MR MOORE (8.27): I take this opportunity to say that even as late as last night, when I was at my children's bush dance at school, I was lobbied on this very issue. The lobbying was very enthusiastically for, I have to say.

MR SPEAKER: Relevance, Mr Moore.

MR MOORE: It is totally relevant, Mr Speaker. These amendments will ensure that this is a significant Bill and a successful Bill. The very thing that I was being lobbied on was to have a successful Bill and to get it through.

Amendments agreed to.

Bill, as a whole, as amended, agreed to.

Bill, as amended, agreed to.

ACTTAB AND VITAB CONTRACTUAL ARRANGEMENTS -
BOARD OF INQUIRY REPORT
Paper

Debate resumed from 9 December 1997, on motion by Mrs Carnell:

That the Assembly takes note of the paper.
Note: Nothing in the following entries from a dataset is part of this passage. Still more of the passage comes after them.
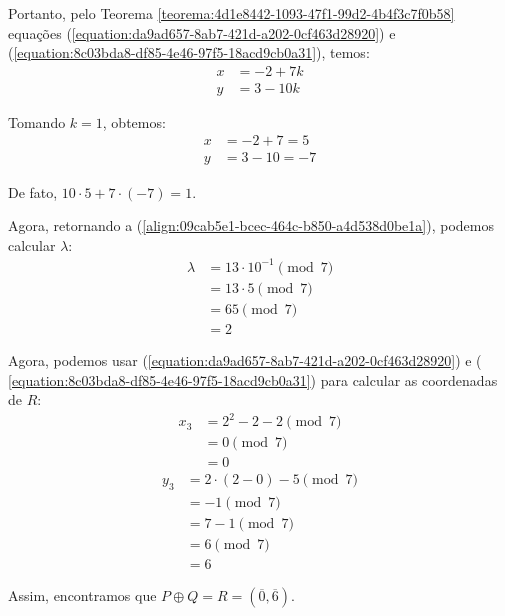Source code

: \begin{exemplo}
	\justify
	Portanto, pelo Teorema \ref{teorema:4d1e8442-1093-47f1-99d2-4b4f3c7f0b58} equações (\ref{equation:da9ad657-8ab7-421d-a202-0cf463d28920}) e (\ref{equation:8c03bda8-df85-4e46-97f5-18acd9cb0a31}), temos:
	\begin{align}
		x & = -2 + 7k \nonumber \\
		y & = 3 - 10k \nonumber
	\end{align}

	\justify
	Tomando $k = 1$, obtemos:
	\begin{align}
		x & = -2 + 7 = 5 \nonumber  \\
		y & = 3 - 10 = -7 \nonumber
	\end{align}

	\justify
	De fato, $10 \cdot 5 + 7 \cdot (-7) = 1$.

	\justify
	Agora, retornando a (\ref{align:09cab5e1-bcec-464c-b850-a4d538d0be1a}), podemos calcular $\lambda$:
	\begin{align}
		\lambda & = 13\cdot10^{-1} \pmod{7}\nonumber  \\
		        & = 13\cdot5 \pmod{7}       \nonumber \\
		        & = 65 \pmod{7}            \nonumber  \\
		        & = 2\nonumber
	\end{align}

	\justify
	Agora, podemos usar (\ref{equation:da9ad657-8ab7-421d-a202-0cf463d28920}) e ( \ref{equation:8c03bda8-df85-4e46-97f5-18acd9cb0a31}) para calcular as coordenadas de $R$:
	\begin{align}
		x_3 & = 2^2 - 2 - 2 \pmod{7} \nonumber \\
		    & = 0 \pmod{7}           \nonumber \\
		    & = 0 \nonumber
	\end{align}
	\begin{align}
		y_3 & = 2 \cdot (2 - 0) - 5 \pmod{7}\nonumber \\
		    & = -1 \pmod{7}                \nonumber  \\
		    & = 7 - 1 \pmod{7}              \nonumber \\
		    & = 6 \pmod{7}                 \nonumber  \\
		    & = 6 \nonumber
	\end{align}

	\justify
	Assim, encontramos que $P \oplus Q = R = (\overline{0}, \overline{6})$.
\end{exemplo}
MR KAINE (Minister for Urban Services) (8.28): Mr Speaker, I have to say that the tabling of the Burbidge report was not one of the happiest days for me in my many years as a member of this Assembly and its preceding bodies because it has brought home to me most forcefully how careful in public life one has to be. I do not only mean as an elected member, as a politician if you like, but also as a public servant. When you read this report of a matter that has been in abeyance, I suppose, for three years, the thing that strikes you about it is the words that are scattered through it - "fraud", "deception", "obfuscation", "incompetence", "maladministration". It is of great concern to me that the administration of this city and this Territory has been so badly misled and deceived. Mr Burbidge uses the word "deception" in his report. What we now know, after three years, is that as a result of fraud, deception, obfuscation, incompetence and maladministration, the taxpayers of the ACT have had to carry a very large financial burden. The Chief Minister put the total cost as something of the order of $5m. We know that there was a payout of $3.3m, which makes up a very large part of that sum. Then there are all of the costs since then in trying to determine just what happened and how it was that we came to have to make that payout of $3.3m and to incur all of the other costs that have flowed from that. We now have a report which seems, on the face of it, to tell the complete story. We will never know, of course, whether or not we do have the complete story, but at least I think we have enough information now to know the essentials of what happened three years ago.